§ **Records to use**
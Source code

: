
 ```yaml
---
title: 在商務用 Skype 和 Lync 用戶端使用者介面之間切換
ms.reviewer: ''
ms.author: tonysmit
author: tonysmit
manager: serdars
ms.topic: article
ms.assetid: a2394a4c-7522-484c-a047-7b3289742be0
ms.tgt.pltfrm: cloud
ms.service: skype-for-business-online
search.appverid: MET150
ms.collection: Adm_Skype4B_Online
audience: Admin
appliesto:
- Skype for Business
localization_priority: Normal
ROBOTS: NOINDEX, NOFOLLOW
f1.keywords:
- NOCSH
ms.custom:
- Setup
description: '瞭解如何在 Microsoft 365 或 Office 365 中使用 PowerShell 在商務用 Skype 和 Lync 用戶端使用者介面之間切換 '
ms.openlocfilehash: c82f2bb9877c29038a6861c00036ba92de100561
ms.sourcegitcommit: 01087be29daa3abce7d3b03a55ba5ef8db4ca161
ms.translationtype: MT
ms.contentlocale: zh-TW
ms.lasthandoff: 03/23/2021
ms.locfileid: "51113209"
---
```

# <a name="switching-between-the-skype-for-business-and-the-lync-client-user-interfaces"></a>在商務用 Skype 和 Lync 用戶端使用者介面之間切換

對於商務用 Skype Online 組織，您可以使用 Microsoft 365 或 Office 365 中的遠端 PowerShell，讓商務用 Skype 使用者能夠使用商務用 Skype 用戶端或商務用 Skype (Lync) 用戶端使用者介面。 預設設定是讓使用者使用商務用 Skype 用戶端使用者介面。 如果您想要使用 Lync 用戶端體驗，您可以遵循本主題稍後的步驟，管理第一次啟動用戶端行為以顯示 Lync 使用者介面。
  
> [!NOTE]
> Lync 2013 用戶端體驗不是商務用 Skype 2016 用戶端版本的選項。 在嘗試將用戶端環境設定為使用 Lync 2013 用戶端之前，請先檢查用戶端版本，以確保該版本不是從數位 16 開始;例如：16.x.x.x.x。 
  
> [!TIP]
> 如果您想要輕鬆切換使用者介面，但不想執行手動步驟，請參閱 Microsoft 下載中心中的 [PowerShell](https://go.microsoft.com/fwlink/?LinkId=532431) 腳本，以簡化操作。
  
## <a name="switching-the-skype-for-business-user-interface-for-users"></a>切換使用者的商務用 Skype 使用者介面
---
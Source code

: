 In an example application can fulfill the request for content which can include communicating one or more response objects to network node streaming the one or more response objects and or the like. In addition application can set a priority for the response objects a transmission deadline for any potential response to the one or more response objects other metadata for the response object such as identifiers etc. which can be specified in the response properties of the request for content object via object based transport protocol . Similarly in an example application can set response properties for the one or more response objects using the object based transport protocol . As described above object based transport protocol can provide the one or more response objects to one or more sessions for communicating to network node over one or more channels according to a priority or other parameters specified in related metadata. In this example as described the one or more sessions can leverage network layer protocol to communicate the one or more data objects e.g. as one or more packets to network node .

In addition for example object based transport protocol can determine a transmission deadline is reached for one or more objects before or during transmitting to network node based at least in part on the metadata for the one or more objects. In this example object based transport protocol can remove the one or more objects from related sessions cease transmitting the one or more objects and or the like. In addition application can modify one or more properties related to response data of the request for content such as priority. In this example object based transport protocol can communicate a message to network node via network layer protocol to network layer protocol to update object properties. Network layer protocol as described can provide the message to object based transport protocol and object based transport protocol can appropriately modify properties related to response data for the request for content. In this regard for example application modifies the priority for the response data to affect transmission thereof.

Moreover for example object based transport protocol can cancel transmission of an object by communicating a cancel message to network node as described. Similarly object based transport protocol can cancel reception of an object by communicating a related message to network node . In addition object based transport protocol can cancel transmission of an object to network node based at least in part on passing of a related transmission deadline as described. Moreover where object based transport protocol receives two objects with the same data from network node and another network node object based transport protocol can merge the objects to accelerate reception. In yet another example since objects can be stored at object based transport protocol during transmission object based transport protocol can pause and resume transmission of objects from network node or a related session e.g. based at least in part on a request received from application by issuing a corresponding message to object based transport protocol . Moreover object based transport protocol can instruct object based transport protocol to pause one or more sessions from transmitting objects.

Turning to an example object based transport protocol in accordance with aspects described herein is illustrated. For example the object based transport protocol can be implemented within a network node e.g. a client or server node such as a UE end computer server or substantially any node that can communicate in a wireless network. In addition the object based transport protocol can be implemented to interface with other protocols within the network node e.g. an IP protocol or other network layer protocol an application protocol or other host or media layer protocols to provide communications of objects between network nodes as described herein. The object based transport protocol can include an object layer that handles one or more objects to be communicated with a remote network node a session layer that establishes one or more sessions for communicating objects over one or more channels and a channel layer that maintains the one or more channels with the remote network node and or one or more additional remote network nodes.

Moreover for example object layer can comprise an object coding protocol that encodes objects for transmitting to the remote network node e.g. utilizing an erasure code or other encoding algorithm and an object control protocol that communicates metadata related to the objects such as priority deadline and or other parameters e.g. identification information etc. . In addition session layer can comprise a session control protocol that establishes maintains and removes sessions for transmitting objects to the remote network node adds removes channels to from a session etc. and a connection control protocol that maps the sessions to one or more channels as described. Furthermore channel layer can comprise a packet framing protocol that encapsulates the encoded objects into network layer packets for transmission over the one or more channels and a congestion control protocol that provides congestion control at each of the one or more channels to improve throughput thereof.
--
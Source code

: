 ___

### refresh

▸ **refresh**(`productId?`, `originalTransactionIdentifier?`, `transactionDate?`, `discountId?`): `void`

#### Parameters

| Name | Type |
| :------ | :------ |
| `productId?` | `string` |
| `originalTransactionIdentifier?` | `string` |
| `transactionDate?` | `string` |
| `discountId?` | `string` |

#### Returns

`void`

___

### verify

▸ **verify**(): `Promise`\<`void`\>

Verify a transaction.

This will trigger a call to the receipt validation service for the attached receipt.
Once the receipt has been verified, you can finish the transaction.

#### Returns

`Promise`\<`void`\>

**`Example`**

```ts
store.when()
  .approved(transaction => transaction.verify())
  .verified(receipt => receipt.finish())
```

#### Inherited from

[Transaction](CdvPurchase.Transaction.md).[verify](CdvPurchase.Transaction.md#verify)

§ **Work request**
Compute how many lines of the records above hold the string "PowerShell". Give the number with no other output.

§ **Answer below**
3